/Film Interview: ‘Pain & Gain’ Writers Christopher Markus and Stephen McFeely Talk Adaptation and Michael Bay
Posted on Friday, April 26th, 2013 by Germain Lussier
Michael Bay might be the man getting all the ink when it comes to this week’s true crime film Pain & Gain, but really Christopher Markus and Stephen McFeely were initially responsible for its birth. It was the screenwriting pair, who wrote the three Chronicles of Narnia adaptations, Captain America: The First Avenger, and the upcoming Thor: The Dark World and Captain America: The Winter Soldier, that found the original Miami New Times articles by Pete Collins and shopped them around Hollywood. That was in 2000.
Granted, it was Bay’s attachment that actually got the film made, but Markus and McFeely were essential in the development of the film. Below, we spoke to the pair about that process, what Bay brought to the table, using voice over and what it means to adapt a true story.
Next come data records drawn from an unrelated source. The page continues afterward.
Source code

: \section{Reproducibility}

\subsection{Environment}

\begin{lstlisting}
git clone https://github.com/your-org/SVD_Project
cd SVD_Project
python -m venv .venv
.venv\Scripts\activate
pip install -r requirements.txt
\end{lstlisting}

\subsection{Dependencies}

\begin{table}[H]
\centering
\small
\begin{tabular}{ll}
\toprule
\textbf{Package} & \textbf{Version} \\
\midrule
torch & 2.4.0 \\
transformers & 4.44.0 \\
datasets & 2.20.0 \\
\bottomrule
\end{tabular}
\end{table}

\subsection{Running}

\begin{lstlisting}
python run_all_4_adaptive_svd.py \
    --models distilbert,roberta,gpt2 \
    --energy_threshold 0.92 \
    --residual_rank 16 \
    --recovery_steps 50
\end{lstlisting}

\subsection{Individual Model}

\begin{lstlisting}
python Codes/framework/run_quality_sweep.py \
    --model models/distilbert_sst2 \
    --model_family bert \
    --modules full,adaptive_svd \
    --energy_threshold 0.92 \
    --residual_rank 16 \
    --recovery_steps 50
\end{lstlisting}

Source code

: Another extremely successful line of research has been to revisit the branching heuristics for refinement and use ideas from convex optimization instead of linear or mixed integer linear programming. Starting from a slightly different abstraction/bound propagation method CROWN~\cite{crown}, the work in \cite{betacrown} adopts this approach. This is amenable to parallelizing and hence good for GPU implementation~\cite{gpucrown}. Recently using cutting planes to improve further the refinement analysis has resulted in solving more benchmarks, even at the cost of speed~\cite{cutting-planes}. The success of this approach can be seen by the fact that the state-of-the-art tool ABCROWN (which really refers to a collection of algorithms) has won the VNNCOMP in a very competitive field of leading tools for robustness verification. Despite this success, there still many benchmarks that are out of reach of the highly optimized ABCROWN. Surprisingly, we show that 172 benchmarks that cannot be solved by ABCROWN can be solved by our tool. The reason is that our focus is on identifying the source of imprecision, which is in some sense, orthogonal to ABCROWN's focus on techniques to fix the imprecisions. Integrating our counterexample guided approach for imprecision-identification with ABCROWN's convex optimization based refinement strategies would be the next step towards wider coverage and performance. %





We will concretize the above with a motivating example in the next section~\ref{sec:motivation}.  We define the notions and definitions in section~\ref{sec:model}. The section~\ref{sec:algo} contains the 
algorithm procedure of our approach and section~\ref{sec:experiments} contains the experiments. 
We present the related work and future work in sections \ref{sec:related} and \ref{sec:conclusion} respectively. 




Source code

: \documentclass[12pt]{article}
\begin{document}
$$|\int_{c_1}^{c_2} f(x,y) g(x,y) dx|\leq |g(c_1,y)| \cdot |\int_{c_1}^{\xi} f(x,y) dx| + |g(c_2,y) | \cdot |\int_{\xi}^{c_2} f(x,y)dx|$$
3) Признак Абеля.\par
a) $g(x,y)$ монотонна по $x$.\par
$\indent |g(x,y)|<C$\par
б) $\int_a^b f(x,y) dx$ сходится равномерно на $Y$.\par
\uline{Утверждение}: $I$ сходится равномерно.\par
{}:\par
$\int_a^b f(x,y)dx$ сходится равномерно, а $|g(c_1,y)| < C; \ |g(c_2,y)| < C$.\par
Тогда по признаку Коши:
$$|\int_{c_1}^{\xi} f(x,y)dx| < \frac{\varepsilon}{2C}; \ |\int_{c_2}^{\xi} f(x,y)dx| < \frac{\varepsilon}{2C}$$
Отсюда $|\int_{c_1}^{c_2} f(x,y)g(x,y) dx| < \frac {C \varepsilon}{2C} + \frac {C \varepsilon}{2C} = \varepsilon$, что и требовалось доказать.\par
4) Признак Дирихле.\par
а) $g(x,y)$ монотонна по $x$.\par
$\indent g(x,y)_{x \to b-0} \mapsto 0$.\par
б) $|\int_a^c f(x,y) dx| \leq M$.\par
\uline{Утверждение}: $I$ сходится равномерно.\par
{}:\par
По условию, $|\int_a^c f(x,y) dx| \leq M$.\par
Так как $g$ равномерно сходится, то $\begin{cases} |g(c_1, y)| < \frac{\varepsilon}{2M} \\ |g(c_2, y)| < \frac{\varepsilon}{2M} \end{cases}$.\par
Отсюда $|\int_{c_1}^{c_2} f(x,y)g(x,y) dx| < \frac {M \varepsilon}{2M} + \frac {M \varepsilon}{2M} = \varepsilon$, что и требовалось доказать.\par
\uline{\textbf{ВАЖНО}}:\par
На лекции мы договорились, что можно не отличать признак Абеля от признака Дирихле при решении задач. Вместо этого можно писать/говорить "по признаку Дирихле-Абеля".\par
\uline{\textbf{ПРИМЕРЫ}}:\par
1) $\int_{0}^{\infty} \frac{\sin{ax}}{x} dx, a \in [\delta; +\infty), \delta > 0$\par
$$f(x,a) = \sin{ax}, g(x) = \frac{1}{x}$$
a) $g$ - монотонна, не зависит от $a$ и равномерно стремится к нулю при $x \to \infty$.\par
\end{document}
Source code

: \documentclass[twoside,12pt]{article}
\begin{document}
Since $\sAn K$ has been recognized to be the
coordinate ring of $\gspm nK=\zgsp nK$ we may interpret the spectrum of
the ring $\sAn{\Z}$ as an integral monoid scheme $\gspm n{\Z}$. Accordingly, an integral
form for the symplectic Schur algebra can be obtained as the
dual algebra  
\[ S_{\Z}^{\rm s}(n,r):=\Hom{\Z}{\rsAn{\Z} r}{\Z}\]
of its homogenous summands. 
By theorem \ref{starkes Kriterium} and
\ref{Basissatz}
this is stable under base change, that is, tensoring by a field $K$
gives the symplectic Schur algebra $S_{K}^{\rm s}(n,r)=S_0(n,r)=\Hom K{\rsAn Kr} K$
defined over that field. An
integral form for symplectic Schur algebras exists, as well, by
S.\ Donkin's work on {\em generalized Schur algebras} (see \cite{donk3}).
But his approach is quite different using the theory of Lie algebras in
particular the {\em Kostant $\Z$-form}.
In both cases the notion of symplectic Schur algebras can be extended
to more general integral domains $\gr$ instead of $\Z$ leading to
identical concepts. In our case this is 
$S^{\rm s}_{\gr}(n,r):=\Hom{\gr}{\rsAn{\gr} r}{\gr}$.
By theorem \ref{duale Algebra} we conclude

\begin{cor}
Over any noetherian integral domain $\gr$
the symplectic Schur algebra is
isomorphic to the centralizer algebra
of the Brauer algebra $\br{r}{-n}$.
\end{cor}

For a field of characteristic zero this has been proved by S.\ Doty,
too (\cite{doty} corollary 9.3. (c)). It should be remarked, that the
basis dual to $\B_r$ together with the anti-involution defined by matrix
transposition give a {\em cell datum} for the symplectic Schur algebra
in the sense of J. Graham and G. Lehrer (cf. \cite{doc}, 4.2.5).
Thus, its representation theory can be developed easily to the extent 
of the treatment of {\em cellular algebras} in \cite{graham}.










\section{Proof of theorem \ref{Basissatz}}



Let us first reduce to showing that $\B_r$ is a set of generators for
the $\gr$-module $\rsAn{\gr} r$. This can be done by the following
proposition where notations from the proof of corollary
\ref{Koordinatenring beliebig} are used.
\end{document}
/Film: Michael Bay has been talking about Pain and Gain for a long time, probably since before the Transformers movies. How long have you been involved and how involved was he in the development of the script?
Stephen McFeely: The articles came out in late ’99. We read them in early 2000. A producer named Wendy Japhet, who was working with Donald De Line at the time, brought them to us, and we said ‘Wow these are crazy.’ We took them around town, everyone said ‘Wow that IS crazy, no thank you.’ Then somehow it got to Michael, who is a part time Miami resident, who said ‘Oh, that’s interesting, I’m looking to do a small thing.’ Again this is 2000, so he attached himself, and suddenly Paramount went, Oh sure we’d love to.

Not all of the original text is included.